Welcome to TRB Lounge. Today, I’d like to welcome Emma Grace, he author of Match for an author interview with The Reading Bud.
About The Author
Emma Grace is a lifelong novelist, student, and lover of the outdoors. She is currently pursuing a B.A. in Creative Writing with a Minor in Wilderness Education at SUNY Potsdam, a combination of her two passions, however different they may be.
Emma lives in both northern New York and southern New Jersey, splitting her time while she pursues her degree. The back-and-forth nature of college has allowed her to embrace her love of travel while simultaneously learning to understand her transient characters (who handle change far better than she does). Her parents, sister, and exceptionally spoiled dog are her biggest supporters.
When she isn’t holed up in a library or coffee shop, you can find Emma out in nature, either sunbathing on a rock like a gecko or finding yet another mountain to climb.
Match is Emma’s debut novel. To learn more about the Underground and Katie’s future, visit her website, www.authoremmagrace.com, where you can sign up for her newsletter.
You can connect with author Emma Grace here:
Author Website | Instagram | TikTok
Welcome to TRB! Please give our readers a brief introduction about yourself before we begin.
Hi! My name is Emma, and I’ve been writing for pretty much my entire life. Match is my first novel, which I’m super excited to share with the world! I was born and raised in southern New Jersey (think of farms and big pine trees) but I go to college in super-upstate New York. In fact, my school is so far upstate that it’s not even called upstate—it’s called the north country! I’m a creative writing major and wilderness education minor, and I love spending time outside, whether I’m climbing, hiking, camping, or simply enjoying an afternoon in my trusty hammock. A lot of my best work happens after a day spent outdoors. I’m really excited to share my work with you guys and get to know you, too!
Please tell us something about your book other than what we have read in the blurb?
One of my favorite things about Match is that it’s written in first-person, present tense, which gives it a really intimate feel. The narrator’s name is Katie, and you get to see into her brain and understand why she makes the choices that she does, how she rationalizes them, all those gory details. You also get to see how much she loves her friends Chris, Ava, and Noah. The four of them are exceptionally close, and while the story is narrated through Katie’s POV, they’re really all the protagonists, which is why I simply refer to her as the narrator.
What is that one message that you’re trying to get across to the readers in this book?

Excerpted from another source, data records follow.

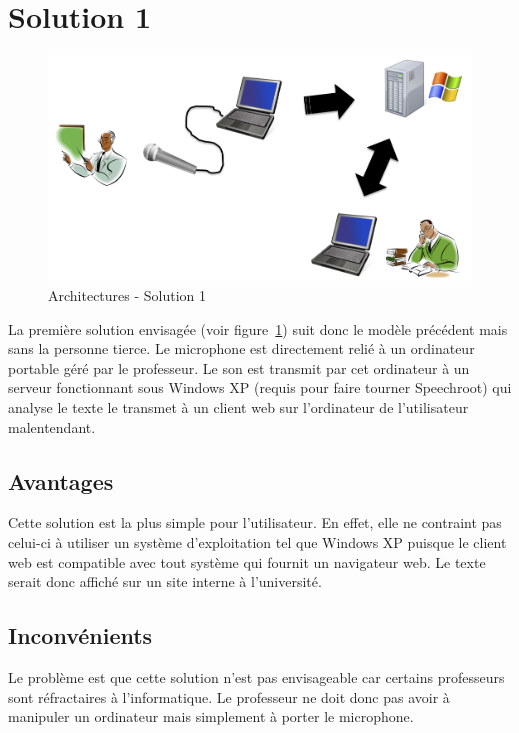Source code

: \section{Solution 1}


\begin{figure}[h]
 \centering
 \includegraphics[scale=0.5]{./images/solution1.png}
 \caption{Architectures - Solution 1}
 \label{fig:solution1}
\end{figure}



La première solution envisagée (voir figure~\ref{fig:solution1}) suit donc le modèle précédent mais sans la personne tierce.
Le microphone est directement relié à un ordinateur portable géré par le professeur.
Le son est transmit par cet ordinateur à un serveur fonctionnant sous Windows XP (requis pour faire tourner Speechroot) qui analyse le texte le transmet à un client web sur l'ordinateur de l'utilisateur malentendant.

\subsection{Avantages}
Cette solution est la plus simple pour l'utilisateur. En effet, elle ne contraint pas celui-ci à utiliser un système d'exploitation tel que Windows XP puisque le client web est compatible avec tout système qui fournit un navigateur web. Le texte serait donc affiché sur un site interne à l'université.

\subsection{Inconvénients}
Le problème est que cette solution n'est pas envisageable car certains professeurs sont ré\-frac\-tai\-res à l'informatique. Le professeur ne doit donc pas avoir à manipuler un ordinateur mais simplement à porter le microphone.


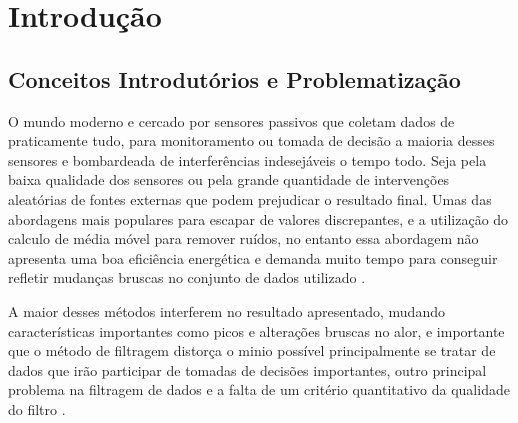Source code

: 
\chapter{Introdução}\label{intro}
\section{Conceitos Introdutórios e Problematização}

O mundo moderno e cercado por sensores passivos que coletam dados de praticamente tudo, para monitoramento ou tomada de decisão a maioria desses sensores e bombardeada de interferências indesejáveis o tempo todo. Seja pela baixa qualidade dos sensores ou pela grande quantidade de intervenções aleatórias de fontes externas que podem prejudicar o resultado final. 
Umas das abordagens mais populares para escapar de valores discrepantes, e a utilização do calculo de média móvel para remover ruídos, no entanto essa abordagem não apresenta uma boa eficiência energética e demanda muito tempo para conseguir refletir mudanças bruscas no conjunto de dados utilizado \cite{International_Conference__Zhuang}. 



A maior desses métodos interferem no resultado apresentado, mudando características importantes como picos e alterações bruscas no alor, e importante que o método de filtragem distorça o minio possível principalmente se tratar de dados que irão participar de tomadas de decisões importantes, outro principal problema na filtragem de dados e a falta de um critério quantitativo da qualidade do filtro \cite{kalambet2011noise}.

First and foremost, I want readers to have a good time. That’s my main goal with writing—produce something enjoyable to share with others. As far as a message goes, I want readers to realize that they’re so much tougher than they think they are. Katie, Chris, Ava, and Noah go through so much together, and a lot of it seems unsurvivable. But at the end of it all, they get through it, and even manage to laugh a little along the way. I want readers to look at the four of them and think ‘wow, if they can get through that, then I can get through whatever I’m dealing with, too.’
Who is your favorite character in this book and why?

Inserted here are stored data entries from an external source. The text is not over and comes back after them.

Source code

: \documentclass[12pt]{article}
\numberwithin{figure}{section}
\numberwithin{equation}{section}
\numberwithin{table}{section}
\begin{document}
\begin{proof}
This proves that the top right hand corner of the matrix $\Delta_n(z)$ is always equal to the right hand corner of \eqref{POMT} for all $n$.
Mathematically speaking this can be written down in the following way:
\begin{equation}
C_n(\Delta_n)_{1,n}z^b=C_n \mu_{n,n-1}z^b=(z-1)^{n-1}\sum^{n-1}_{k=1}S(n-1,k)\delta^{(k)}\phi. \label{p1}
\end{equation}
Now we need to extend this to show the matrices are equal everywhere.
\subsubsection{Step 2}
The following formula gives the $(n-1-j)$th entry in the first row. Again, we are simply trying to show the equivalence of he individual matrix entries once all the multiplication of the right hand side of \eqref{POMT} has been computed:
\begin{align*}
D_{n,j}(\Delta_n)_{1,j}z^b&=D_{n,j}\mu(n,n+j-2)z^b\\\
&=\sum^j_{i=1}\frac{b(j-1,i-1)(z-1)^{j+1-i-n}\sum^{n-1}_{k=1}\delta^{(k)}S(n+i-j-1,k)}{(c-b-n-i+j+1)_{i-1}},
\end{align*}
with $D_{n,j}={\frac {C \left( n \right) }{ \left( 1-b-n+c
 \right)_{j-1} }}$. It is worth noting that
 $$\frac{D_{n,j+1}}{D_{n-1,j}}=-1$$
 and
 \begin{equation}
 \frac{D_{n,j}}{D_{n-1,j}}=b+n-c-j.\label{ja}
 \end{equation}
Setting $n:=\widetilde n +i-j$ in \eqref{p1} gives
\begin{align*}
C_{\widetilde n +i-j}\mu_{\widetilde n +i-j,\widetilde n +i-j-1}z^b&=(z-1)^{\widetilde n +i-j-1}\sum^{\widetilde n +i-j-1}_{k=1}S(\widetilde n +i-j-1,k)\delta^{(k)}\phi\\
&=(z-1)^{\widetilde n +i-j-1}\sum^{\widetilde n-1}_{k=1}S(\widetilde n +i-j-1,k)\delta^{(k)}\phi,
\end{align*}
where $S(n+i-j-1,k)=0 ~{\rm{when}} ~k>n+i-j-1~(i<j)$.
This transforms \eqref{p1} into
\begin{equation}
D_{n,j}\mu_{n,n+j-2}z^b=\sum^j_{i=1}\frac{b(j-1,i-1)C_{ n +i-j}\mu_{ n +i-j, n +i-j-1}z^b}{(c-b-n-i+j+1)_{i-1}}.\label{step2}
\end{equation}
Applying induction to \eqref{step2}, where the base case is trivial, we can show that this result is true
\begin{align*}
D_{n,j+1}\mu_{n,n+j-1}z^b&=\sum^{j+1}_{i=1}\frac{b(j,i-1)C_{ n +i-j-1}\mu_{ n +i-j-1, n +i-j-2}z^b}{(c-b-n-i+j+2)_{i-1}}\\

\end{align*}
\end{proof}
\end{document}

Even though Katie narrates this book, I really love Noah, one of her best friends. He’s funny, sweet, and very protective, but in a respectful way. He sees the world in a very black and white way, which sometimes lands him into trouble. There’s a running joke that he and the principle were on a first-name basis when he was younger because he was such a prankster, but they were always pretty harmless because he just wanted to make people laugh, not hurt them. He’s really protective and would go to bat for pretty much anyone without a second thought. He’s just a total doll, and I love writing scenes with him.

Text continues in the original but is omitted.